Efficient Feature Compression for Machines with Global Statistics Preservation
Md Eimran Hossain Eimon, Hyomin Choi, Fabien Racapé, Mateen Ulhaq, Velibor Adzic, Hari Kalva, Borko Furht
TL;DR
This work addresses the challenge of compressing intermediate features in split-inference architectures without sacrificing task accuracy. It introduces a Z-score normalization–based scaling mechanism that preserves global statistics by signaling per-frame feature statistics (with periodic refresh), integrated into MPEG's Feature Coding for Machines framework. A simplified signaling variant further reduces overhead by modeling the sum of features as Gaussian and signaling a single parameter set in bf16. Across CTTC benchmarks, the approach achieves substantial bitrate reductions (average ~13–17% depending on variant) while maintaining or improving end-task performance, with especially large gains in object tracking tasks.
Abstract
The split-inference paradigm divides an artificial intelligence (AI) model into two parts.
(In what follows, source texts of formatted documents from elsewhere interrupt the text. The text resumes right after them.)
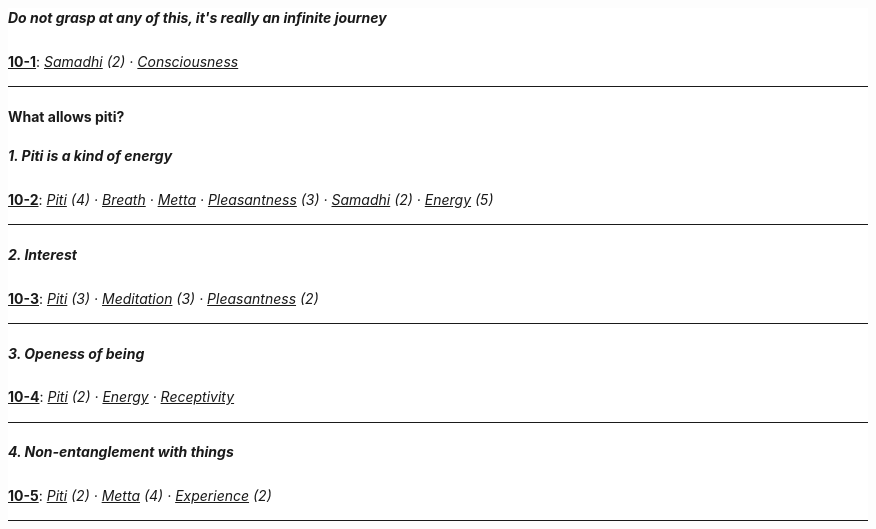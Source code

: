 ##### Do not grasp at any of this, it's really an infinite journey
<span class="counts">**<a data-href="0122 Samadhi in Metta Practice#^10-1" href="0122+Samadhi+in+Metta+Practice#^10-1" class="internal-link" target="_blank" rel="noopener">10-1</a>**: _<a data-href="Samadhi" href="Samadhi" class="internal-link" target="_blank" rel="noopener">Samadhi</a> (2) · <a data-href="Consciousness" href="Consciousness" class="internal-link" target="_blank" rel="noopener">Consciousness</a>_</span>

---
#### What allows piti?
##### 1. Piti is a kind of energy
<span class="counts">**<a data-href="0122 Samadhi in Metta Practice#^10-2" href="0122+Samadhi+in+Metta+Practice#^10-2" class="internal-link" target="_blank" rel="noopener">10-2</a>**: _<a data-href="Piti" href="Piti" class="internal-link" target="_blank" rel="noopener">Piti</a> (4) · <a data-href="Breath" href="Breath" class="internal-link" target="_blank" rel="noopener">Breath</a> · <a data-href="Metta" href="Metta" class="internal-link" target="_blank" rel="noopener">Metta</a> · <a data-href="Pleasantness" href="Pleasantness" class="internal-link" target="_blank" rel="noopener">Pleasantness</a> (3) · <a data-href="Samadhi" href="Samadhi" class="internal-link" target="_blank" rel="noopener">Samadhi</a> (2) · <a data-href="Energy" href="Energy" class="internal-link" target="_blank" rel="noopener">Energy</a> (5)_</span>

<audio controls style=" width:300px;" controlslist="nodownload"><source src="https://dharmaseed.org/talks/12294/20070122-Rob_Burbea-GAIA-samadhi_in_metta_practice-12294.mp3#t=49:12" type="audio/mpeg">???</audio>

---
##### 2. Interest
<span class="counts">**<a data-href="0122 Samadhi in Metta Practice#^10-3" href="0122+Samadhi+in+Metta+Practice#^10-3" class="internal-link" target="_blank" rel="noopener">10-3</a>**: _<a data-href="Piti" href="Piti" class="internal-link" target="_blank" rel="noopener">Piti</a> (3) · <a data-href="Meditation" href="Meditation" class="internal-link" target="_blank" rel="noopener">Meditation</a> (3) · <a data-href="Pleasantness" href="Pleasantness" class="internal-link" target="_blank" rel="noopener">Pleasantness</a> (2)_</span>

---
##### 3. Openess of being
<span class="counts">**<a data-href="0122 Samadhi in Metta Practice#^10-4" href="0122+Samadhi+in+Metta+Practice#^10-4" class="internal-link" target="_blank" rel="noopener">10-4</a>**: _<a data-href="Piti" href="Piti" class="internal-link" target="_blank" rel="noopener">Piti</a> (2) · <a data-href="Energy" href="Energy" class="internal-link" target="_blank" rel="noopener">Energy</a> · <a data-href="Receptivity" href="Receptivity" class="internal-link" target="_blank" rel="noopener">Receptivity</a>_</span>

---
##### 4. Non-entanglement with things
<span class="counts">**<a data-href="0122 Samadhi in Metta Practice#^10-5" href="0122+Samadhi+in+Metta+Practice#^10-5" class="internal-link" target="_blank" rel="noopener">10-5</a>**: _<a data-href="Piti" href="Piti" class="internal-link" target="_blank" rel="noopener">Piti</a> (2) · <a data-href="Metta" href="Metta" class="internal-link" target="_blank" rel="noopener">Metta</a> (4) · <a data-href="Experience" href="Experience" class="internal-link" target="_blank" rel="noopener">Experience</a> (2)_</span>

---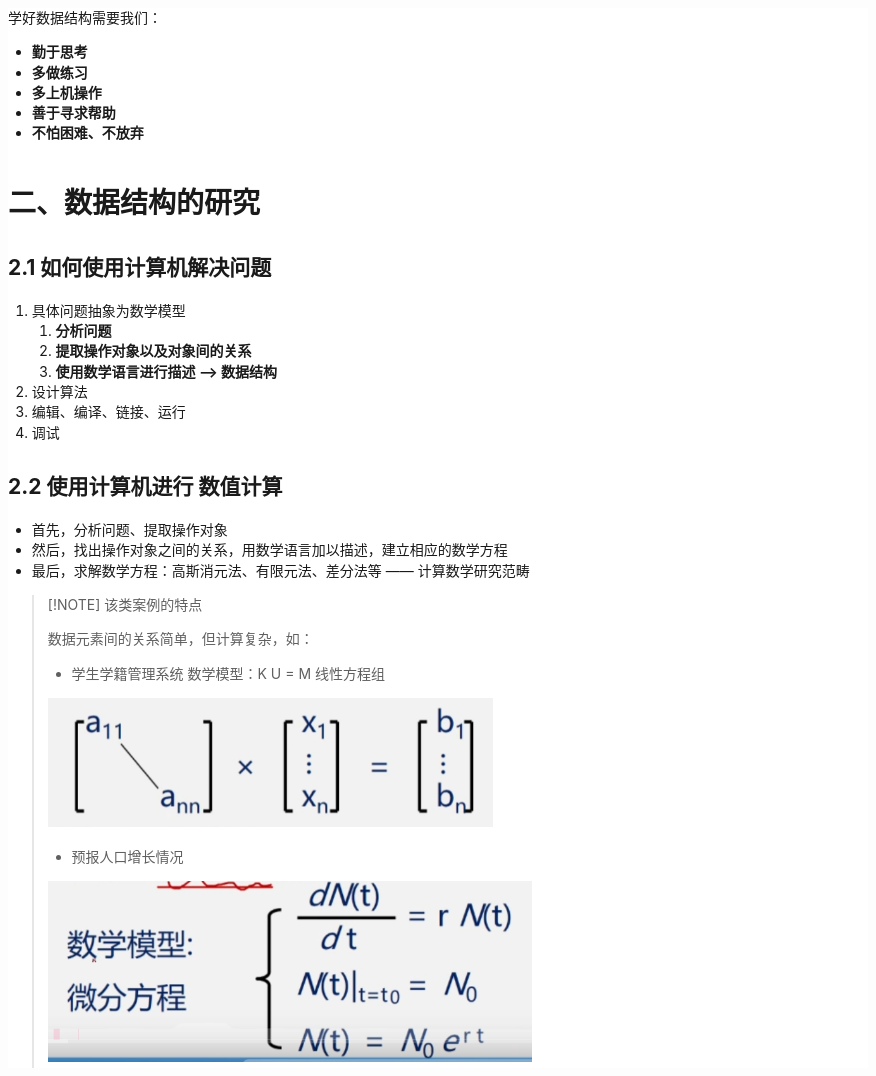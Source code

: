 学好数据结构需要我们：

- **勤于思考**
- **多做练习**
- **多上机操作**
- **善于寻求帮助**
- **不怕困难、不放弃**

# 二、数据结构的研究

## 2.1 如何使用计算机解决问题

1. 具体问题抽象为数学模型
   1. **分析问题**
   2. **提取操作对象以及对象间的关系**
   3. **使用数学语言进行描述 --> 数据结构**
2. 设计算法
3. 编辑、编译、链接、运行
4. 调试

##  2.2 使用计算机进行 数值计算

- 首先，分析问题、提取操作对象
- 然后，找出操作对象之间的关系，用数学语言加以描述，建立相应的数学方程
- 最后，求解数学方程：高斯消元法、有限元法、差分法等 —— 计算数学研究范畴

> [!NOTE] 该类案例的特点 
>
> 数据元素间的关系简单，但计算复杂，如：
>
> - 学生学籍管理系统 数学模型：K U = M 线性方程组
>
> <img src="./assets/20240116174616.png" alt="img" style="zoom:67%;" />
>
> - 预报人口增长情况
>
> <img src="./assets/20240116174712.png" alt="img" style="zoom:67%;" />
This necessitates the transfer of intermediate feature data between the two halves. Here, effective compression of the feature data becomes vital. In this paper, we employ Z-score normalization to efficiently recover the compressed feature data at the decoder side. To examine the efficacy of our method, the proposed method is integrated into the latest Feature Coding for Machines (FCM) codec standard under development by the Moving Picture Experts Group (MPEG). Our method supersedes the existing scaling method used by the current standard under development. It both reduces the overhead bits and improves the end-task accuracy. To further reduce the overhead in certain circumstances, we also propose a simplified method. Experiments show that using our proposed method shows 17.09% reduction in bitrate on average across different tasks and up to 65.69% for object tracking without sacrificing the task accuracy.